Exercise objective
All lines in the material with the string "messages" should be listed.

Data
- - - -

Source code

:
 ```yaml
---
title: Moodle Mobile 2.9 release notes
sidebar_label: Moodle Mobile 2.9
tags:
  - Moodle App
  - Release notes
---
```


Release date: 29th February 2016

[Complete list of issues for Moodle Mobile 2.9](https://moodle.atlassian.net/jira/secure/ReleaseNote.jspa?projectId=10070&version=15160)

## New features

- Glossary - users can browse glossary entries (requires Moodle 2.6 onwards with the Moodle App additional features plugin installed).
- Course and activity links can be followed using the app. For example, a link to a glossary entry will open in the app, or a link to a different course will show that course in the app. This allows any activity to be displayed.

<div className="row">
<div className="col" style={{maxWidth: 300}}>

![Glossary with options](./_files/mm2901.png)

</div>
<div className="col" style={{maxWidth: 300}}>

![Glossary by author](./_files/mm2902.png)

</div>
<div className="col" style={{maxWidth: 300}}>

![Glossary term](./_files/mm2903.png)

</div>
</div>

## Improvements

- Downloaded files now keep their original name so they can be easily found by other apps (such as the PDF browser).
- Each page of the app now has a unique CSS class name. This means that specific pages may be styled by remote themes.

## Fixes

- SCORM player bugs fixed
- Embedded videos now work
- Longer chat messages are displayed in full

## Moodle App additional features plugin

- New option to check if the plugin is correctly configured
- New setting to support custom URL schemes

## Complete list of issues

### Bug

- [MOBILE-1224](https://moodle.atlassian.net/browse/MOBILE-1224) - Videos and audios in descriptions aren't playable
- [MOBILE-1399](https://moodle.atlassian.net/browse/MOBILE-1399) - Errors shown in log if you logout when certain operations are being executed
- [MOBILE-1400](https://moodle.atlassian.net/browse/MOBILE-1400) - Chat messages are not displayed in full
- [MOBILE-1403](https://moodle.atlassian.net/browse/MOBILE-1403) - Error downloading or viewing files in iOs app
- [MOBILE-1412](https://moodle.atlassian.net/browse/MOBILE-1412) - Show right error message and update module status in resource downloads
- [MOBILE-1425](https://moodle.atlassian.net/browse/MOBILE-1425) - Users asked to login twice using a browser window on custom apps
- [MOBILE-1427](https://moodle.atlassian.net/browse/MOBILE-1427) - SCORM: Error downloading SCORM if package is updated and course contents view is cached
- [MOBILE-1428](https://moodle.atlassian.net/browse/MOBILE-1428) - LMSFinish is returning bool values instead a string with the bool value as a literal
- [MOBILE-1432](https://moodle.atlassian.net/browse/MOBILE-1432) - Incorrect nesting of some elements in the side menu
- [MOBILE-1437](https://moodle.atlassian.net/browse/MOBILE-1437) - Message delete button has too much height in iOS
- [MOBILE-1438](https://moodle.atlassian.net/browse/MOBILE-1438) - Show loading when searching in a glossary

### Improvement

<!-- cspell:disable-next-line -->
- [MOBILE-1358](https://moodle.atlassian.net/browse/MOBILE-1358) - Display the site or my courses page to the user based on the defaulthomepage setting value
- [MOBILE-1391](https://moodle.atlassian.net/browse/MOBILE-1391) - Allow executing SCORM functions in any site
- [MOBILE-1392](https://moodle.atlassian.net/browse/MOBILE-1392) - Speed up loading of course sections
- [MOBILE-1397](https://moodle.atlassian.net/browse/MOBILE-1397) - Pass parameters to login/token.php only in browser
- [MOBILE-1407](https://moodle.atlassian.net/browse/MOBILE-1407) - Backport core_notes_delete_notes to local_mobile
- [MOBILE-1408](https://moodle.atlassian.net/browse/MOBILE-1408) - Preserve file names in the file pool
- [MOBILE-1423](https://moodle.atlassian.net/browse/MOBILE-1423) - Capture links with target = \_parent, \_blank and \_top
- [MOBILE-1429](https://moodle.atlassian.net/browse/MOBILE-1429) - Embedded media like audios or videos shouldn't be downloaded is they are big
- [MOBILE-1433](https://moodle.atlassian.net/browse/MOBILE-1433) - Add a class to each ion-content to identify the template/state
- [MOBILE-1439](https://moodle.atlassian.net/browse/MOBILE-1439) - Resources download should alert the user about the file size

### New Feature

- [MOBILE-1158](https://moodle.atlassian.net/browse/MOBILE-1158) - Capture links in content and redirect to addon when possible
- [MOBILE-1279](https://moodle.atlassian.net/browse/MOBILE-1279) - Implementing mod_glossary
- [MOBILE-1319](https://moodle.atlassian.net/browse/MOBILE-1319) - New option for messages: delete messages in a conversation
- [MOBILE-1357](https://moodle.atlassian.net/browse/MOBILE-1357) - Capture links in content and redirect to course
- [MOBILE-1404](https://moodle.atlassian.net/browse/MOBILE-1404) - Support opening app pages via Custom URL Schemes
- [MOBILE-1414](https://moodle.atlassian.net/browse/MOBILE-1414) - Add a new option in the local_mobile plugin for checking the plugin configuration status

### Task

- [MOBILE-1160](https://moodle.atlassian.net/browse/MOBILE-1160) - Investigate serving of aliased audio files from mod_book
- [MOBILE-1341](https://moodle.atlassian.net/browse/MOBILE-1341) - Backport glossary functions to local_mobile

- - - -

Exercise result
- Longer chat messages are displayed in full
- [MOBILE-1400](https://moodle.atlassian.net/browse/MOBILE-1400) - Chat messages are not displayed in full
- [MOBILE-1319](https://moodle.atlassian.net/browse/MOBILE-1319) - New option for messages: delete messages in a conversation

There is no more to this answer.